Friday, January 14, 2011

Food for thought on "Five Quarters of the Orange"

1) brief, forceful, and meaningful in expression; full of vigor, substance, or meaning; terse; forcible: a pithy observation

2) of, like, or abounding in pith.

the soft fibrous tissue lining the inside of the rind in fruits such as the orange and grapefruit

This was a most fitting description because it is truly how I would describe this book. It was both forceful and full of substance. I thought the main character, Framboise, and her mother, Mirabelle, were wonderfully penned. They are so alike in their intensity and emotional confinement. In a way they were each others nemesis. They both needed understanding and compassion; they both felt alone.

I felt Mirabelle in particular was beautifully written. Seen through young Framboise's eyes you loathed her. She was harsh, demanding and unlovable. You think "There is no excuse, a mother should never treat her children that way!" And then you see the other side. Bit by bit, Joanne Harris ( the author) picks away the shell and you start to feel pity for a sad, suffering and troubled woman.

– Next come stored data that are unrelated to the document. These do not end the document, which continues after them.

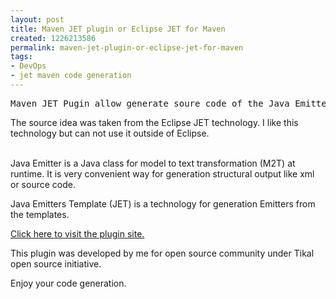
 ```yaml
---
layout: post
title: Maven JET plugin or Eclipse JET for Maven
created: 1226213586
permalink: maven-jet-plugin-or-eclipse-jet-for-maven
tags:
- DevOps
- jet maven code generation
---
```

<pre>
Maven JET Pugin allow generate soure code of the Java Emitters from templates.</pre> <p>The source idea was taken from the Eclipse JET technology. I like this technology but can not use it outside of Eclipse.<br />&nbsp;</p><p>Java Emitter is a Java class for model to text transformation (M2T) at runtime. It is very convenient way for generation structural output like xml or source code.</p><p>Java Emitters Template (JET) is a technology for generation Emitters from the templates.</p> <p><a href="http://network.tikalk.com/release//tikal-maven-jet-plugin/">Click here to visit the plugin site.</a></p> <p>This plugin was developed by me for open source community under Tikal open source initiative.</p><p>Enjoy your code generation.</p>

One of my favorite quotes:

"This sweetness

like some bright fruit
plum peach apricot
watermelon perhaps
from myself
this sweetness

It is a whimsical touch, which surprises and troubles me. That this stony and prosaic woman should in her secret moments harbor such thoughts. For she was sealed off from us-from everyone-with such fierceness that I had thought her incapable of yielding" Page 5

I thought it was so ironic that Framboise became what she loathed, her mother.